The cultural differences between military and civilian populations can have an impact on the onset, maintenance and presentation of mental health symptoms. Psychologists and other service providers who provide services to veterans should be aware of distinct subcultural differences, including differences in language, norms and beliefs. By gaining cultural competence relevant to military and veteran populations, psychologists and other clinicians will be better able to adeptly increase the efficacy of their services to this population. New VA trainees, including both psychologists and clinicians, should be aware of the beliefs and values of each military branch to better understand the potential stressors of differing military service members, veterans and their families. In addition, psychologists need to be sensitive to the hyper-masculine culture prevalent throughout much of the military experience, as it may be extremely difficult for a service member or veteran to seek out services in light of these cultural values. Addressing these fears can increase the likelihood that the service member/veteran would return for services. In one example, psychologists who are better able to understand military terminology (i.e. Military Occupational Specialty or MOS) become less likely to miss important information in determining a diagnosis. While the VA does provide adequate cultural training to the psychologists and interns serving this population, training designed to help new clinicians understand these cultural differences could be greatly beneficial and ensure more effective services.

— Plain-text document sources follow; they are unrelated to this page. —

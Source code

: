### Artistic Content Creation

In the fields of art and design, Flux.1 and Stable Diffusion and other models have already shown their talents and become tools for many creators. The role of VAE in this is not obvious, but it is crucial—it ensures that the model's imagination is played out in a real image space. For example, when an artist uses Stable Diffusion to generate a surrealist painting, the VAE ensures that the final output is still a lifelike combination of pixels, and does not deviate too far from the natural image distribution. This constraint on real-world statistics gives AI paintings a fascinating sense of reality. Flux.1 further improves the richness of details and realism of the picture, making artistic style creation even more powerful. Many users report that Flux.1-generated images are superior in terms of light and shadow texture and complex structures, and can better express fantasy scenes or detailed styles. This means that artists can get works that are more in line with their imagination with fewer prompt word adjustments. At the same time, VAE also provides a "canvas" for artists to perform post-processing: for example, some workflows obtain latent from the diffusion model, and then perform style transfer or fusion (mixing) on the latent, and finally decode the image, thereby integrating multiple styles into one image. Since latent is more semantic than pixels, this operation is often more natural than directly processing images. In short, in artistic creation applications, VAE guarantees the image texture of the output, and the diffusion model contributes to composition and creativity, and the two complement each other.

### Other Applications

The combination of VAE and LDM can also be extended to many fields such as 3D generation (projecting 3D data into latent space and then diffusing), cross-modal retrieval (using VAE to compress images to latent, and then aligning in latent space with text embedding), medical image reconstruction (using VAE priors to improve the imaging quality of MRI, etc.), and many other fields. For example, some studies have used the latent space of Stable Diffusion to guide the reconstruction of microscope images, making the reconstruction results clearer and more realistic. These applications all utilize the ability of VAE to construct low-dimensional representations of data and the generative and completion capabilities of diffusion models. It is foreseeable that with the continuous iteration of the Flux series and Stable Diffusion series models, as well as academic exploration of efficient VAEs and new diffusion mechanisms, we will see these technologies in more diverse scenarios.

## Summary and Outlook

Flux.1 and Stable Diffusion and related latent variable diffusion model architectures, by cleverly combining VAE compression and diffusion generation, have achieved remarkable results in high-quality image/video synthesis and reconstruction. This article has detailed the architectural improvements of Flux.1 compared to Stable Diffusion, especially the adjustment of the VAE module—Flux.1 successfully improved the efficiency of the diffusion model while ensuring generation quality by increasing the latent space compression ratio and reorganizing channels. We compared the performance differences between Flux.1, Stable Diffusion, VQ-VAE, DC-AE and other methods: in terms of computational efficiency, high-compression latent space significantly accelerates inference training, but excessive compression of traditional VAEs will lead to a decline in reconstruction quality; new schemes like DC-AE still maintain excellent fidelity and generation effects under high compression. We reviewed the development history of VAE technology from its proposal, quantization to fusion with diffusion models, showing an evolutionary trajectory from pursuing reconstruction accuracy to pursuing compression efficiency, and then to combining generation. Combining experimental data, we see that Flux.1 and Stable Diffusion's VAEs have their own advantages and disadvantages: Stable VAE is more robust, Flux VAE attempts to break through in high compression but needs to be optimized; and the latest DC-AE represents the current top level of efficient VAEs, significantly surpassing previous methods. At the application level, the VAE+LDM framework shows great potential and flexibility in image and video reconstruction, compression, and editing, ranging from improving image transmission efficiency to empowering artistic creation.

Policy makers should work with VA officials to ensure proper training for new VA clinicians and psychologists in all VA health care centers before they interact with veteran patients. Structured training of new trainees in VA centers focused on cultural competence can include lectures, case studies, role plays, guest speakers, video presentations, and community outings to familiarize trainees with military culture, terminology, rankings and job codes. In addition, current policies allow commanding officers access to the mental health records of their subordinates (for active-duty members), which can lead to military members attempting to hide their symptoms. Revisiting this policy could potentially improve treatment for active military members by making them more likely to acknowledge symptoms and seek treatment. Until this policy is revisited, practitioners and clinicians need to be aware of the military structure and confidentiality rules to ensure that patients are aware of their confidentiality rights.
For Future Research
Few researchers have focused on the effectiveness of cultural competency training programs for psychologists and clinicians that provide services to military members receiving services within the VA. Future research could evaluate such training programs within the VA and in other clinical settings to determine whether increased knowledge of military culture, demographics, structure, value and beliefs leads to more effective treatments, and higher patient retention and satisfaction. Researchers should also examine whether increased military knowledge among health providers leads to equally beneficial results among both men and women veterans in VA centers. Future studies focusing on cultural competency and the impact of cultural competency on quality of care can be greatly beneficial to veterans receiving care at VA centers. Researchers should continuously evaluate these programs to determine their efficacy.